When skijoring on level ground or up a hill, I've found that it's sometimes helpful if I "skate" (cross-country skiing style) in rhythm with the dog's gait to help ease the critter's load. On downhill stretches, however, the skijoring techniques become a bit more complicated. With the increased speed brought about by gravity, you run the risk of crashing into the hindquarters of your unsuspecting toter. So, try to decrease your downhill momentum by forming a "V" with the tips of the skis while also pushing outward from your ankles (the maneuver is called the "snowplow"). If that technique fails to slow you enough, straddle the dog as you come up behind it and — grasping its harness — push the animal forward while shoving yourself backwards. Finally, as a last resort, sit down in the trail and slide, being careful to keep your skis pointing forward. (As you become more agile, you'll be able to rise gracefully from this ignominious position by pulling the rope taut and using the dog's momentum to hoist yourself up as you reach the bottom of the hill.)
Of course, you'll also have to learn to stop quickly. There are several schools of thought as to the best method of doing this: One technique is to head off the trail into deep snow and hope that the increased drag will bring Fido to a stop. Unfortunately, this technique may very well result in your becoming buried in a drift while your suddenly unencumbered canine saunters on down the trail. Another tactic (this one is popular with beginners) is simply to sit down and drag the dog to a stop. (This is also a very good way to tear the seat off your pants.) I've concluded that the only really reliable stopping method is good prior training: Be sure that husky will halt on command, even if some particularly tempting critter happens to bound across the trail.
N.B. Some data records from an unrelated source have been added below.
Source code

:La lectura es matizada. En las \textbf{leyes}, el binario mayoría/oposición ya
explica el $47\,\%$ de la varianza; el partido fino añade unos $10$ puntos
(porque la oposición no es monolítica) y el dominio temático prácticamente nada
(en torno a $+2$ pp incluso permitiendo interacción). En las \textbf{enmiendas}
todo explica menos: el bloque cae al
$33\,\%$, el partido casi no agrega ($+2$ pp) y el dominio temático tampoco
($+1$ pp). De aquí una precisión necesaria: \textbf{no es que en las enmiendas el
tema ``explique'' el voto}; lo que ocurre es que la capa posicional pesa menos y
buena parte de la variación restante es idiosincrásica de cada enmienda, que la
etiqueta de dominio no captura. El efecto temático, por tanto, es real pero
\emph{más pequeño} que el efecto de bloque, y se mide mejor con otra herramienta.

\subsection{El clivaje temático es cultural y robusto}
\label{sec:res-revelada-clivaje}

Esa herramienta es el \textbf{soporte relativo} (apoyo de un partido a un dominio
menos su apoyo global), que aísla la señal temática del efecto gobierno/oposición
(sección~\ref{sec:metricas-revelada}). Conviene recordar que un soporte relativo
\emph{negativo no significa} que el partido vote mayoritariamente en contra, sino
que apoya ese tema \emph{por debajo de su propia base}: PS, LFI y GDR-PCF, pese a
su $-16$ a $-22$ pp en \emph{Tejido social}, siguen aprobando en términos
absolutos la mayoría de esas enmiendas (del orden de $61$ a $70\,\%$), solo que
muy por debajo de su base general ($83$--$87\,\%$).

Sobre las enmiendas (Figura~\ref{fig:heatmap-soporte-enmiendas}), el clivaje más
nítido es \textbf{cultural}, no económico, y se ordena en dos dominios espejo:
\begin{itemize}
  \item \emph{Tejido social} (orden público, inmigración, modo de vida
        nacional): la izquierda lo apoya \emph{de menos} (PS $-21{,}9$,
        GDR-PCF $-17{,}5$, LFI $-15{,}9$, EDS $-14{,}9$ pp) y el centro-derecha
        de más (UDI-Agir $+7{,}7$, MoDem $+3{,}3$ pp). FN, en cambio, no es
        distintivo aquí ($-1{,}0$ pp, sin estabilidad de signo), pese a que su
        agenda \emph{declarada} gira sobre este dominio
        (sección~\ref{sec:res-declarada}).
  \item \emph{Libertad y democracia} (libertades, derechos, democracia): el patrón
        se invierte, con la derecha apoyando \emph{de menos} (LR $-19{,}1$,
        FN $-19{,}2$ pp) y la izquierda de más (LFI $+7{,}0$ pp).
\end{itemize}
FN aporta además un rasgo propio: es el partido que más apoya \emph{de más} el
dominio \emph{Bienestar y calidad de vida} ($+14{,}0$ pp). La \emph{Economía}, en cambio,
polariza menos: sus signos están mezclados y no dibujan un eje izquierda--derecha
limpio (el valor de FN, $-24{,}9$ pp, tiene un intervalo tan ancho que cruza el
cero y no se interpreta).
Once you become adept at skijoring with one dog, you may want to add a few more animals to the tow rope and increase your traveling speed. The typical hitch for a team of three puts one dog out in front, followed by a pair of animals trotting side by side. (Skiing with more than three beasts won't appreciably increase your speed and the added legs will tend to create confusion.)
With a three-dog setup you can undertake longer trips, hauling gear in a rucksack and in dog packs. In fact, you can even camp out overnight with your canine crew. Outings lasting more than a couple of days, though, require carrying a prohibitive quantity of dog rations.
Skijoring is full of challenges — steep hills, icy trails, loose dogs and unexpected turns and tumbles. It's also a tremendous amount of fun. So, if you yearn for an alternative to motorized winter travel and like the idea of taking off on an invigorating run with your dogs on a clear, crisp winter's morn, this sport might just be for you!